◆ **AIM OF THE EXERCISE**
Count how many lines below contain the word "development", then give that number alone.

◆ **Collected data**
────────────────────

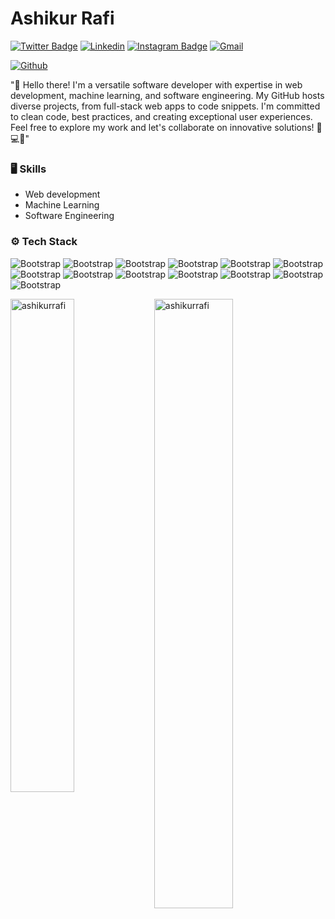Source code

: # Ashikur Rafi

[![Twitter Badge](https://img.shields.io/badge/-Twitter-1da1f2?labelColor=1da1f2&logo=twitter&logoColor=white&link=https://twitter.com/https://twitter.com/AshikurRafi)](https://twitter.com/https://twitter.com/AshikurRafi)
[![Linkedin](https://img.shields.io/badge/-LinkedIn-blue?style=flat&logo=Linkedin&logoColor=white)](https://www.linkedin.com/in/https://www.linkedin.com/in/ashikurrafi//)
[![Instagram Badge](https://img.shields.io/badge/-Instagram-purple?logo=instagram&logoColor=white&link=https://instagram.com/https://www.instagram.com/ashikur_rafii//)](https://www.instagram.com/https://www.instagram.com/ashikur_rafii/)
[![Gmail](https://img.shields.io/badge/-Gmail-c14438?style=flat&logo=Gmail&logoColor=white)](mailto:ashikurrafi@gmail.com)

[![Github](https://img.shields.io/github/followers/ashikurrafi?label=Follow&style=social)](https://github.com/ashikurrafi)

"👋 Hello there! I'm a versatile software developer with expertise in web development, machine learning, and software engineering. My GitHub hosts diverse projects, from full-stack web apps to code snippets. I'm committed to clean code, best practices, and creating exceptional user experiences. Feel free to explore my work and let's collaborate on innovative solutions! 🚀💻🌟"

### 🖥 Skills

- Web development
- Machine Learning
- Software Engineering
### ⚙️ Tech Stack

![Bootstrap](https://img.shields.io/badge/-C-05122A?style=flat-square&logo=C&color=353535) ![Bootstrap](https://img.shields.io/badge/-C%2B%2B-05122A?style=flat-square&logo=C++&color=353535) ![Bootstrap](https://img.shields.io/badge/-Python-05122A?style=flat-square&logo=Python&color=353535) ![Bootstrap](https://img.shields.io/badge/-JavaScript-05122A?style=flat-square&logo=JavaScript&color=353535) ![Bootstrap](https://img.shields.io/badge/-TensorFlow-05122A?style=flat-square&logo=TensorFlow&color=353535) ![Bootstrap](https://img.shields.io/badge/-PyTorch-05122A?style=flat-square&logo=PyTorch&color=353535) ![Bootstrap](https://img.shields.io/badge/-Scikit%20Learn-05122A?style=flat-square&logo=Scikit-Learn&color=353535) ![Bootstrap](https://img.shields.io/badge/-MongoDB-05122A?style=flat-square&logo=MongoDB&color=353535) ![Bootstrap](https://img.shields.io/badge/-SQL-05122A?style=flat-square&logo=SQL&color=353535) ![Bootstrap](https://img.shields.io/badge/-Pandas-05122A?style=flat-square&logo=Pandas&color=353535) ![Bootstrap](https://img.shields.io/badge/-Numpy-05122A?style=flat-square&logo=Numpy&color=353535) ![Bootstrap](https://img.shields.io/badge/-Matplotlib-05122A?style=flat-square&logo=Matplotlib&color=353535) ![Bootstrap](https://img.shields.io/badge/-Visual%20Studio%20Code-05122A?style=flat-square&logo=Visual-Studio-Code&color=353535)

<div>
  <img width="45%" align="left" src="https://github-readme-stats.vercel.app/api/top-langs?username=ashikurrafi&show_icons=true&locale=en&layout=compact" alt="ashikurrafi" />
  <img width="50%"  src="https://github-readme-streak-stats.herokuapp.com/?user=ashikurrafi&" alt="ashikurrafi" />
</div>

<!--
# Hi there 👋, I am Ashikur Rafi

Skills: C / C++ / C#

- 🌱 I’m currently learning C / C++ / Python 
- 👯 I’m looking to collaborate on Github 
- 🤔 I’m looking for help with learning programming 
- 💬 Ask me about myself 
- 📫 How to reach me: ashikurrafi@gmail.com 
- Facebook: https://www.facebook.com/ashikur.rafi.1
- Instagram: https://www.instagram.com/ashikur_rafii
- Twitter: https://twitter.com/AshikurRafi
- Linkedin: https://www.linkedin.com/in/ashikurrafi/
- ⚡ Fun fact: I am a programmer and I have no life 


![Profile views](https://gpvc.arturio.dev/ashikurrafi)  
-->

────────────────────

◆ **RESULT**
2